Unos días más tarde el Ciudad se estrellaba en Albacete y era el Levante el que finalmente ascendía en la última jornada. Y al año siguiente el Real Murcia recuperaba la hegemonía con el ascenso en Ponferrada, lo que terminó por hundir el sueño del Ciudad, finalmente traicionado y vendido por su dueño, aunque el sentimiento, siempre vivo entre sus aficionados más fieles, engendró otro equipo, otros sueños. 

Pero al día siguiente del derbi también supimos que, además, Acciari había jugado con el ligamento cruzado anterior de la rodilla izquierda roto desde el minuto 5. Tuvo que ser operado, y se sospechó que no volvería a ser el de siempre después de aquel derbi dramático. Se perdió casi toda la temporada siguiente, aunque Lucas Alcaraz tuviera el gesto de hacerlo reaparecer en El Toralín, nueve meses después para que viviera en el campo otro mágico ascenso a Primera, aunque solo fuera un minuto de aquella tarde de mayo.

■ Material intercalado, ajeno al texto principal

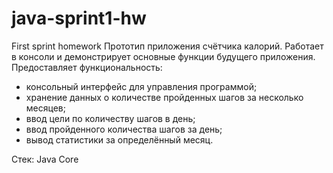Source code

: # java-sprint1-hw
First sprint homework
Прототип приложения счётчика калорий. Работает в консоли и демонстрирует основные функции будущего приложения.
Предоставляет функциональность:
- консольный интерфейс для управления программой;
- хранение данных о количестве пройденных шагов за несколько месяцев;
- ввод цели по количеству шагов в день;
- ввод пройденного количества шагов за день;
- вывод статистики за определённый месяц.

Стек: Java Core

Se marchó cedido a Córdoba para recuperar su rodilla, y vaya si la recuperó. Javier Clemente no lo quiso en Murcia, pero fue cerca de casa, en el centro del campo del Elche, donde, sin perder la posición, el loco más sensato volvió a impartir su lección, de intensidad calculada y carácter frío, de saber cuándo apretar y cuándo aflojar. Su lección de fútbol. Dejó al Elche, que llevaba más de 20 años fuera de Primera División, a tan solo un gol del ascenso. Y en casi cuatro años allí, incluidos unos partidos en el Girona la última temporada, solo tres expulsiones. Tantas como en sus tres últimos años como profesional, donde volvió a defender la grana, su camiseta, incluso en la puerta de la Liga de Fútbol Profesional, una vez más rebelde ante la injusticia.

Y esa será otra imagen que recordaremos para siempre, Loco. Como las celebraciones de tus goles en el año del destierro, hecho un chaval a los 36, disfrutando del fútbol, de tu fútbol, con esa sonrisa que siempre nos conquistó. Fueron tantas las cosas buenas, que hemos olvidado ese puñado de expulsiones, que nunca fueron un gran problema, porque apenas te expulsaron. Pero déjanos recordar para siempre aquella, la más triste, la de tu salida del campo en el que hiciste feliz a tanta gente. Déjanos recordar quién estuvo ahí, como el amigo de verdad, cuando más falta hacía, el día en el que Murcia no estuvo con el Real Murcia y el Loco Acciari, el loco más sensato, fue incapaz de aceptar esa locura.